Task brief → Word for word, restate the lines from the start of the data below through the line containing "Here is a list".

(Stored records)
▼
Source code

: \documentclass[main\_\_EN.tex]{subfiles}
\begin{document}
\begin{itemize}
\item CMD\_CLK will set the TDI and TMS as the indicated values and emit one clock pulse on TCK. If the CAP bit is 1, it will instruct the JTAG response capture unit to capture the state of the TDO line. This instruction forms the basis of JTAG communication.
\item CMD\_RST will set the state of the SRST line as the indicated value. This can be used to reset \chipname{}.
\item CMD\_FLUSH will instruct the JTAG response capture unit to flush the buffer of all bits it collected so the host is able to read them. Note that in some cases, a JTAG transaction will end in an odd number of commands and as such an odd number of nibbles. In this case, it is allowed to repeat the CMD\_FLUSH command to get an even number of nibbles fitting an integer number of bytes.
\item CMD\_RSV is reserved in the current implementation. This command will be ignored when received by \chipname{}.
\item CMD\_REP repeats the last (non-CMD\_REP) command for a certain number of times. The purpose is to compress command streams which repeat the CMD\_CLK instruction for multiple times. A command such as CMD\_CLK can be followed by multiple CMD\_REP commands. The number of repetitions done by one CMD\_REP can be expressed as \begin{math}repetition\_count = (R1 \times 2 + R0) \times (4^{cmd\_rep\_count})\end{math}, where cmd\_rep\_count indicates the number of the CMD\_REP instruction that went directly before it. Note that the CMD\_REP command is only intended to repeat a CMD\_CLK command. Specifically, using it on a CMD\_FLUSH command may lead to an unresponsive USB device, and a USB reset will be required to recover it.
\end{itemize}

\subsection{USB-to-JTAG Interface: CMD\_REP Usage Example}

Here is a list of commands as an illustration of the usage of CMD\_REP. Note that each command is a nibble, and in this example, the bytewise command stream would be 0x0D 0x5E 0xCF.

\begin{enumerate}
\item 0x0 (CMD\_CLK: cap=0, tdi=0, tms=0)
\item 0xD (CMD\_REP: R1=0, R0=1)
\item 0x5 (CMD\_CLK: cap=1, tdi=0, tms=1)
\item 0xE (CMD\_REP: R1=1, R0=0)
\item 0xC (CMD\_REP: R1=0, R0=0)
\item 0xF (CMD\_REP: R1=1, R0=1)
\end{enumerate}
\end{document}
▲
Task output →
Source code

: \documentclass[main\_\_EN.tex]{subfiles}
\begin{document}
\begin{itemize}
\item CMD\_CLK will set the TDI and TMS as the indicated values and emit one clock pulse on TCK. If the CAP bit is 1, it will instruct the JTAG response capture unit to capture the state of the TDO line. This instruction forms the basis of JTAG communication.
\item CMD\_RST will set the state of the SRST line as the indicated value. This can be used to reset \chipname{}.
\item CMD\_FLUSH will instruct the JTAG response capture unit to flush the buffer of all bits it collected so the host is able to read them. Note that in some cases, a JTAG transaction will end in an odd number of commands and as such an odd number of nibbles. In this case, it is allowed to repeat the CMD\_FLUSH command to get an even number of nibbles fitting an integer number of bytes.
\item CMD\_RSV is reserved in the current implementation. This command will be ignored when received by \chipname{}.
\item CMD\_REP repeats the last (non-CMD\_REP) command for a certain number of times. The purpose is to compress command streams which repeat the CMD\_CLK instruction for multiple times. A command such as CMD\_CLK can be followed by multiple CMD\_REP commands. The number of repetitions done by one CMD\_REP can be expressed as \begin{math}repetition\_count = (R1 \times 2 + R0) \times (4^{cmd\_rep\_count})\end{math}, where cmd\_rep\_count indicates the number of the CMD\_REP instruction that went directly before it. Note that the CMD\_REP command is only intended to repeat a CMD\_CLK command. Specifically, using it on a CMD\_FLUSH command may lead to an unresponsive USB device, and a USB reset will be required to recover it.
\end{itemize}

\subsection{USB-to-JTAG Interface: CMD\_REP Usage Example}

Here is a list of commands as an illustration of the usage of CMD\_REP. Note that each command is a nibble, and in this example, the bytewise command stream would be 0x0D 0x5E 0xCF.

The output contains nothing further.